#' Estimate the unit level model
#'
#' This function prepares remote sensing data for imputation by checking the admin level shapefiles for geometric
#' consistency. Prior to the imputation, an algorithm is used to select an appropriate set of variables that best
#' predicts the outcome variable. The household survey data is used to create a synthetic census of households.
#' The empirical best predictor is estimated using the household survey data and is used as the basis for imputation
#' into the synthetic census.
#'
#' @param hhsurvey_dt object of class data.frame/data.table corresponding to household survey data (unit level data)
#' @param hhsurvey_lat the latitude variable within the hh_dt object
#' @param hhsurvey_lon the longitude variable within the hh_dt object
#' @param hhid_var the household ID variable from the hhsurvey_dt object
#' @param size_hh an integer/numeric for household size variable within the hhsurvey_dt object
#' @param adminshp_dt an object of class sf, data.table and/or data.frame containing administrative
#' level boundaries with multipolygons/polygons geometries
#' @param target_id a character string representing an integer column vector for the admin level at which
#' small area estimates will be computed for the poverty map
#' @param geopolycensus_dt an object of class sf, data.table and/or data.frame containing polygon/multipolygon
#' geometries and geospatial indicators
#' @param geopoly_id a string/character variable representing the polygon ID within geopolycensus_dt
#' @param geopopvar a character string for the population count variable name in the geopolycensus_dt
#' @param crs_set an integer list of the coordinate reference systems for of the aforementioned objects
#' i.e. the CRS for hhsurvey_dt, adminshp_dt and geopolycensus_dt in this order
#' @param agr_set a character/string list representing attribute-geometry-relationships specified for each
#' non-geometry attribute column and how it relates to the geometry, and can have one of following values
#' "constant", "aggregate" and "identity". The default is constant.
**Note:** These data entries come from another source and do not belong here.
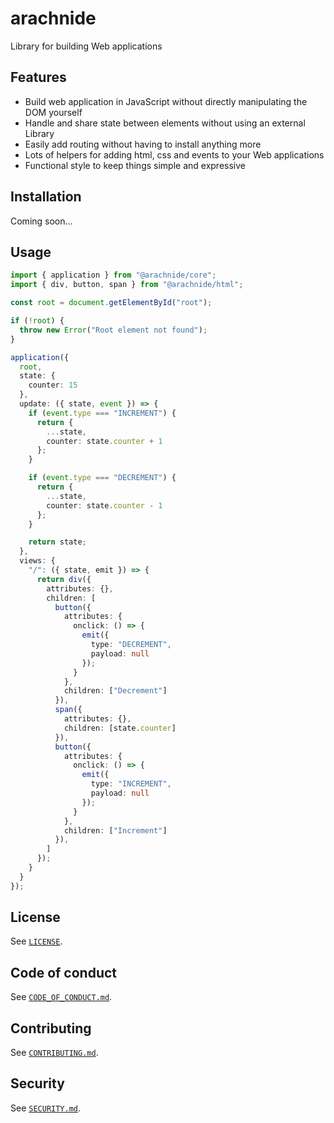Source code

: # arachnide

Library for building Web applications

## Features

- Build web application in JavaScript without directly manipulating the DOM yourself
- Handle and share state between elements without using an external Library
- Easily add routing without having to install anything more
- Lots of helpers for adding html, css and events to your Web applications
- Functional style to keep things simple and expressive

## Installation

Coming soon...

## Usage

```typescript
import { application } from "@arachnide/core";
import { div, button, span } from "@arachnide/html";

const root = document.getElementById("root");

if (!root) {
  throw new Error("Root element not found");
}

application({
  root,
  state: {
    counter: 15
  },
  update: ({ state, event }) => {
    if (event.type === "INCREMENT") {
      return {
        ...state,
        counter: state.counter + 1
      };
    }

    if (event.type === "DECREMENT") {
      return {
        ...state,
        counter: state.counter - 1
      };
    }

    return state;
  },
  views: {
    "/": ({ state, emit }) => {
      return div({
        attributes: {},
        children: [
          button({
            attributes: {
              onclick: () => {
                emit({
                  type: "DECREMENT",
                  payload: null
                });
              }
            },
            children: ["Decrement"]
          }),
          span({
            attributes: {},
            children: [state.counter]
          }),
          button({
            attributes: {
              onclick: () => {
                emit({
                  type: "INCREMENT",
                  payload: null
                });
              }
            },
            children: ["Increment"]
          }),
        ]
      });
    }
  }
});
```

## License

See [`LICENSE`](./LICENSE).

## Code of conduct

See [`CODE_OF_CONDUCT.md`](./CODE_OF_CONDUCT.md).

## Contributing

See [`CONTRIBUTING.md`](./CONTRIBUTING.md).

## Security

See [`SECURITY.md`](./SECURITY.md).
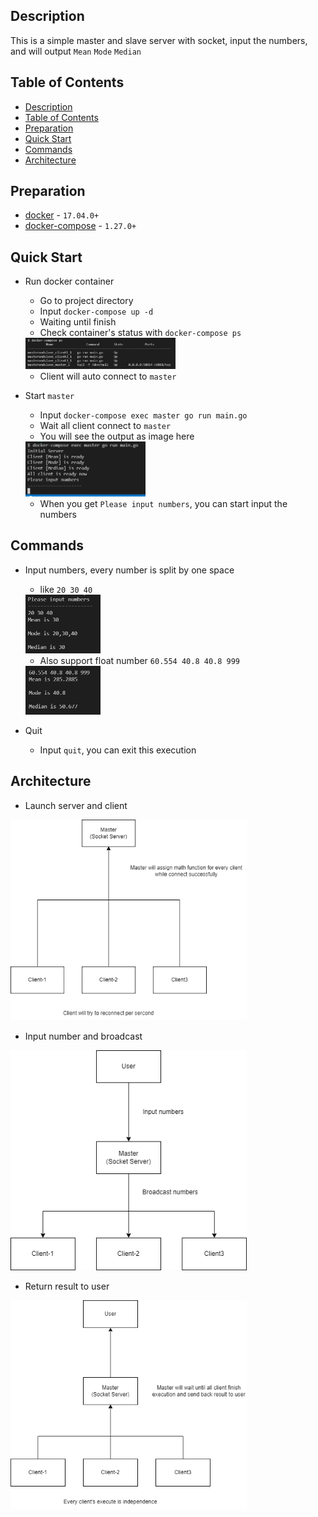 ## Description

This is a simple master and slave server with socket, input the numbers, and will output `Mean` `Mode` `Median`

## Table of Contents

- [Description](#description)
- [Table of Contents](#table-of-contents)
- [Preparation](#preparation)
- [Quick Start](#quick-start)
- [Commands](#commands)
- [Architecture](#architecture)

## Preparation

- [docker](https://www.docker.com) - `17.04.0+`
- [docker-compose](https://docs.docker.com/compose) - `1.27.0+`

## Quick Start

- Run docker container
    - Go to project directory
    - Input ```docker-compose up -d```
    - Waiting until finish
    - Check container's status with ```docker-compose ps```
    <img src="./imgs/1.png"  width="50%">
    
    - Client will auto connect to `master` 

- Start `master`
    - Input ```docker-compose exec master go run main.go```
    - Wait all client connect to `master`
    - You will see the output as image here
    <img src="./imgs/2.png"  width="40%">
    
    - When you get `Please input numbers`, you can start input the numbers

## Commands
- Input numbers, every number is split by one space
    - like `20 30 40`
    <img src="./imgs/3.png"  width="25%">
    
    - Also support float number `60.554 40.8 40.8 999`
    <img src="./imgs/4.png"  width="25%">
    
- Quit
    - Input `quit`, you can exit this execution

## Architecture

- Launch server and client
<img src="./imgs/architecture-Page-1.png"  width="75%">

- Input number and broadcast
<img src="./imgs/architecture-Page-2.png"  width="75%">

- Return result to user
<img src="./imgs/architecture-Page-3.png"  width="75%">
See details for more. The AGR will listed
#' in the same order as the crs_set.
#' @param cand_vars a character vector of candidate explanatory variables to be included in the model
#' selection process
#' @param cons_var the dependent variable for small area estimation (typically household per capita consumption)
#' @param wgt_vartype a character string representing the weighting type. The options could be "hh", "pop" i.e.
#' households vs population weights.
#' @param weight a numeric/integer weight variable
#' @param create_dummy if TRUE, a dummy variable will be created if dummy_var is specified. Variable must be from
#' adminshp_dt
#' @param dummy_var a list of variables from which a dummies will be created for each level.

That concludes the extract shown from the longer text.